━━━━━ Entries supplied
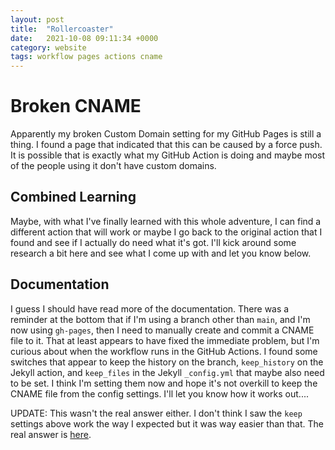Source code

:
 ```yaml
---
layout: post
title:  "Rollercoaster"
date:   2021-10-08 09:11:34 +0000
category: website
tags: workflow pages actions cname
---
```


# Broken CNAME
Apparently my broken Custom Domain setting for my GitHub Pages is still a thing. I found a page that indicated that this can be caused by a force push. It is possible that is exactly what my GitHub Action is doing and maybe most of the people using it don't have custom domains.  

## Combined Learning
Maybe, with what I've finally learned with this whole adventure, I can find a different action that will work or maybe I go back to the original action that I found and see if I actually do need what it's got. I'll kick around some research a bit here and see what I come up with and let you know below.  

## Documentation
I guess I should have read more of the documentation. There was a reminder at the bottom that if I'm using a branch other than ```main```, and I'm now using ```gh-pages```, then I need to manually create and commit a CNAME file to it. That at least appears to have fixed the immediate problem, but I'm curious about when the workflow runs in the GitHub Actions. I found some switches that appear to keep the history on the branch, ```keep_history``` on the Jekyll action, and ```keep_files``` in the Jekyll ```_config.yml``` that maybe also need to be set. I think I'm setting them now and hope it's not overkill to keep the CNAME file from the config settings. I'll let you know how it works out....  

UPDATE: This wasn't the real answer either. I don't think I saw the ```keep``` settings above work the way I expected but it was way easier than that. The real answer is [here](/website/2021/10/09/oh-duh.html).  
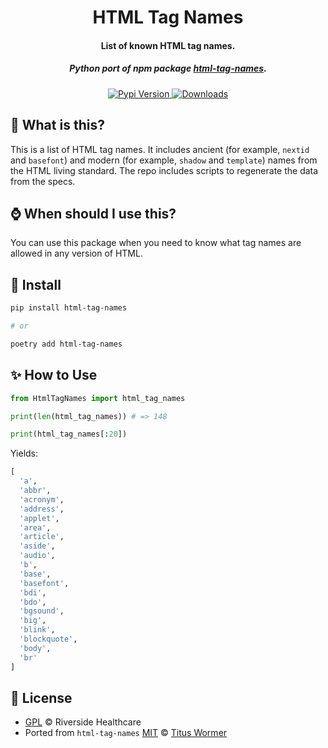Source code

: <h1 align="center">HTML Tag Names</h1>

<h4 align="center">List of known HTML tag names.</h4>

<h5 align="center">Python port of npm package <a href="https://www.npmjs.com/package/html-tag-names" target="_blank">html-tag-names</a>.</h5>

<p align="center">
  <a href="https://pypi.org/project/html-tag-names/">
    <img src="https://badgen.net/pypi/v/html-tag-names" alt="Pypi Version">
  </a>
  <a href="https://pepy.tech/project/html-tag-names">
    <img src="https://static.pepy.tech/badge/html-tag-names" alt="Downloads">
  </a>
</p>


## 🤔 What is this?

This is a list of HTML tag names.
It includes ancient (for example, `nextid` and `basefont`) and modern (for
example, `shadow` and `template`) names from the HTML living standard.
The repo includes scripts to regenerate the data from the specs.

## ⌚ When should I use this?

You can use this package when you need to know what tag names are allowed in
any version of HTML.

## 💾 Install

```sh
pip install html-tag-names

# or

poetry add html-tag-names
```

## ✨ How to Use

```py
from HtmlTagNames import html_tag_names

print(len(html_tag_names)) # => 148

print(html_tag_names[:20])
```

Yields:

```py
[
  'a',
  'abbr',
  'acronym',
  'address',
  'applet',
  'area',
  'article',
  'aside',
  'audio',
  'b',
  'base',
  'basefont',
  'bdi',
  'bdo',
  'bgsound',
  'big',
  'blink',
  'blockquote',
  'body',
  'br'
]
```
## 🪪 License

- [GPL][license] © Riverside Healthcare
- Ported from `html-tag-names` [MIT][LICENSE] © [Titus Wormer](https://github.com/wooorm)

[license]: LICENSE
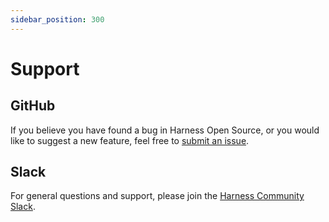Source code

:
 ```yaml
---
sidebar_position: 300
---
```


# Support

## GitHub

If you believe you have found a bug in Harness Open Source, or you would like to suggest a new feature, feel free to [submit an issue](https://github.com/harness/gitness/issues).

## Slack

For general questions and support, please join the [Harness Community Slack](https://join.slack.com/t/harnesscommunity/shared_invite/zt-2szikyzoy-eRuy5o_Ns0z0mWeXuxOQng).
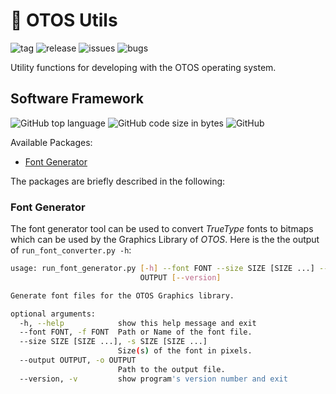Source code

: # :wrench: OTOS Utils 
![tag](https://img.shields.io/github/v/tag/SebastianOberschwendtner/otos-utils?color=green)
![release](https://img.shields.io/github/v/release/SebastianOberschwendtner/otos-utils?color=green)
![issues](https://img.shields.io/github/issues-raw/SebastianOberschwendtner/otos-utils)
![bugs](https://img.shields.io/github/issues/SebastianOberschwendtner/otos-utils/bug?color=red)

Utility functions for developing with the OTOS operating system.


## Software Framework
<!-- ![GitHub Test Status](https://img.shields.io/github/workflow/status/SebastianOberschwendtner/otos-utils/Unit%20Test?label=test) -->
![GitHub top language](https://img.shields.io/github/languages/top/SebastianOberschwendtner/otos-utils?color=brightgreen)
![GitHub code size in bytes](https://img.shields.io/github/languages/code-size/SebastianOberschwendtner/otos-utils)
![GitHub](https://img.shields.io/github/license/SebastianOberschwendtner/otos-utils)

Available Packages:
- [Font Generator](#font-generator)

The packages are briefly described in the following:

### Font Generator
The font generator tool can be used to convert *TrueType* fonts to bitmaps which can be used by the Graphics Library of *OTOS*.
Here is the the output of `run_font_converter.py -h`:
```bash
usage: run_font_generator.py [-h] --font FONT --size SIZE [SIZE ...] --output
                             OUTPUT [--version]

Generate font files for the OTOS Graphics library.

optional arguments:
  -h, --help            show this help message and exit
  --font FONT, -f FONT  Path or Name of the font file.
  --size SIZE [SIZE ...], -s SIZE [SIZE ...]
                        Size(s) of the font in pixels.
  --output OUTPUT, -o OUTPUT
                        Path to the output file.
  --version, -v         show program's version number and exit
```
━━━━━━━━━━
## [Work order]
What belongs in the answer is each line from the listing above that contains "issues".

## [Solution to the exercise]
If you believe you have found a bug in Harness Open Source, or you would like to suggest a new feature, feel free to [submit an issue](https://github.com/harness/gitness/issues).
![issues](https://img.shields.io/github/issues-raw/SebastianOberschwendtner/otos-utils)
![bugs](https://img.shields.io/github/issues/SebastianOberschwendtner/otos-utils/bug?color=red)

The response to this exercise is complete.